Graph 1 shows how some of the large cement producers in Nigeria did in the first half of 2023. Dangote Cement is the market leader by a considerable margin and the figures here do not even include its sales elsewhere in Sub-Saharan Africa. Despite its market dominance its sales revenue has fallen so far in 2023 and the company blamed election uncertainty, a “cash crunch”, negative currency exchange issues and the weather. That said though it did manage to increase its earnings through initiatives such as using alternative fuels, making efficiencies at its plants and utilised compressed natural gas in its truck fleet.
BUA Cement and Lafarge Africa provided less descriptive context in their release. Both BUA Cement’s revenue and profit after tax rose year-on-year but Lafarge Africa’s profit after tax fell. This may have been due to a rise in fixed production costs such as staffing, by-products costs and electricity, although depreciation was also an issue.
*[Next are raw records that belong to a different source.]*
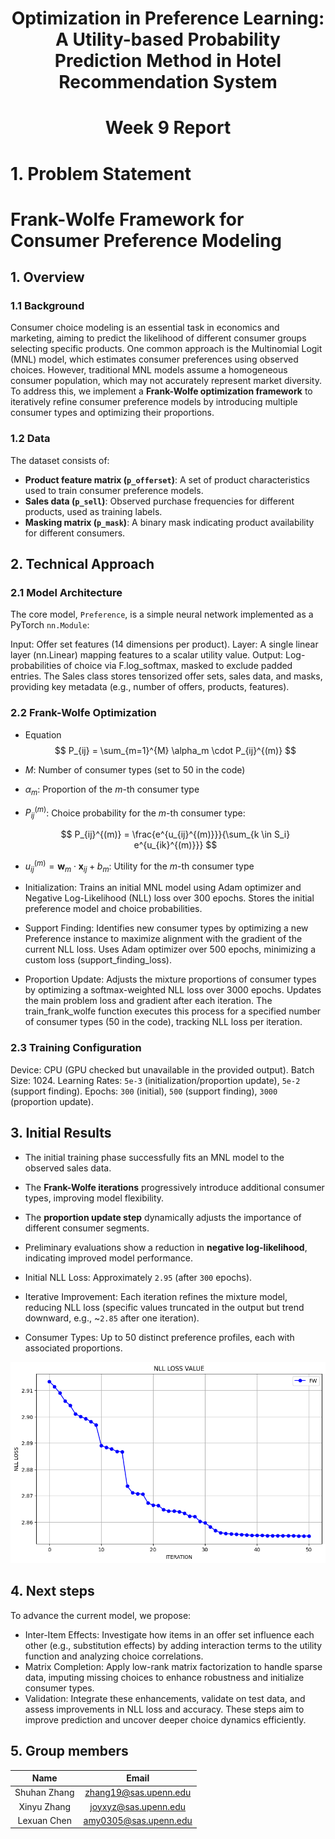 # <center> Optimization in Preference Learning: A Utility-based Probability Prediction Method in Hotel Recommendation System

# <center> Week 9 Report
# 1. Problem Statement 

# Frank-Wolfe Framework for Consumer Preference Modeling

## 1. Overview

### 1.1 Background
Consumer choice modeling is an essential task in economics and marketing, aiming to predict the likelihood of different consumer groups selecting specific products. One common approach is the Multinomial Logit (MNL) model, which estimates consumer preferences using observed choices. However, traditional MNL models assume a homogeneous consumer population, which may not accurately represent market diversity. To address this, we implement a **Frank-Wolfe optimization framework** to iteratively refine consumer preference models by introducing multiple consumer types and optimizing their proportions.

### 1.2 Data
The dataset consists of:
- **Product feature matrix (`p_offerset`)**: A set of product characteristics used to train consumer preference models.
- **Sales data (`p_sell`)**: Observed purchase frequencies for different products, used as training labels.
- **Masking matrix (`p_mask`)**: A binary mask indicating product availability for different consumers.

## 2. Technical Approach

### 2.1  Model Architecture
The core model, `Preference`, is a simple neural network implemented as a PyTorch `nn.Module`:

Input: Offer set features (14 dimensions per product).
Layer: A single linear layer (nn.Linear) mapping features to a scalar utility value.
Output: Log-probabilities of choice via F.log_softmax, masked to exclude padded entries.
The Sales class stores tensorized offer sets, sales data, and masks, providing key metadata (e.g., number of offers, products, features).

### 2.2 Frank-Wolfe Optimization
- Equation
$$
P_{ij} = \sum_{m=1}^{M} \alpha_m \cdot P_{ij}^{(m)}
$$

- $M$: Number of consumer types (set to 50 in the code)  
- $\alpha_m$: Proportion of the $m$-th consumer type  
- $P_{ij}^{(m)}$: Choice probability for the $m$-th consumer type:

  $$
  P_{ij}^{(m)} = \frac{e^{u_{ij}^{(m)}}}{\sum_{k \in S_i} e^{u_{ik}^{(m)}}}
  $$

- $u_{ij}^{(m)} = \mathbf{w}_m \cdot \mathbf{x}_{ij} + b_m$: Utility for the $m$-th consumer type

- Initialization:
Trains an initial MNL model using Adam optimizer and Negative Log-Likelihood (NLL) loss over 300 epochs.
Stores the initial preference model and choice probabilities.
- Support Finding:
Identifies new consumer types by optimizing a new Preference instance to maximize alignment with the gradient of the current NLL loss.
Uses Adam optimizer over 500 epochs, minimizing a custom loss (support_finding_loss).
- Proportion Update:
Adjusts the mixture proportions of consumer types by optimizing a softmax-weighted NLL loss over 3000 epochs.
Updates the main problem loss and gradient after each iteration.
The train_frank_wolfe function executes this process for a specified number of consumer types (50 in the code), tracking NLL loss per iteration.

### 2.3 Training Configuration
Device: CPU (GPU checked but unavailable in the provided output).
Batch Size: 1024.
Learning Rates: `5e-3` (initialization/proportion update), `5e-2` (support finding).
Epochs: `300` (initial), `500` (support finding), `3000` (proportion update).

## 3. Initial Results
- The initial training phase successfully fits an MNL model to the observed sales data.
- The **Frank-Wolfe iterations** progressively introduce additional consumer types, improving model flexibility.
- The **proportion update step** dynamically adjusts the importance of different consumer segments.
- Preliminary evaluations show a reduction in **negative log-likelihood**, indicating improved model performance.


- Initial NLL Loss: Approximately `2.95` (after `300` epochs).
- Iterative Improvement: Each iteration refines the mixture model, reducing NLL loss (specific values truncated in the output but trend downward, e.g., ~`2.85` after one iteration).
- Consumer Types: Up to 50 distinct preference profiles, each with associated proportions.

![Week 9 Result](https://github.com/Lexaun-chen/STAT-4830-Group-Project/blob/main/Week%209%20-result.png?raw=true)

## 4. Next steps
To advance the current model, we propose:
- Inter-Item Effects: Investigate how items in an offer set influence each other (e.g., substitution effects) by adding interaction terms to the utility function and analyzing choice correlations.
- Matrix Completion: Apply low-rank matrix factorization to handle sparse data, imputing missing choices to enhance robustness and initialize consumer types.
- Validation: Integrate these enhancements, validate on test data, and assess improvements in NLL loss and accuracy.
These steps aim to improve prediction and uncover deeper choice dynamics efficiently.





## 5. Group members
| Name          | Email                  |
|:-------------:|:----------------------:|
| Shuhan Zhang  | zhang19@sas.upenn.edu  |
| Xinyu Zhang   | joyxyz@sas.upenn.edu   |
| Lexuan Chen   | amy0305@sas.upenn.edu  |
For all of BUA Cement’s talk of “crashing the cement price” it is preparing to commission two new 3Mt/yr production lines at its Obu and Sokoto plants respectively in the first quarter of 2024. Given everything else that is going on in the Nigerian economy, such as inflation, and the large size of the country it seems unlikely to lower the price although it might slow down the rate by which the price continues to rise. In its 2022 annual report BUA Cement’s managing director Yusuf Haliru Binji said that the new production lines would enable it to potentially increase its exports. This is the logical next step for a local sector outgrowing its domestic bounds and this is exactly what Dangote Cement has done. Yet, as the recent price debacle has shown, the price of cement matters to Nigerians. If the price keeps going up all of the local producers may end up facing negative attention whether warranted or not.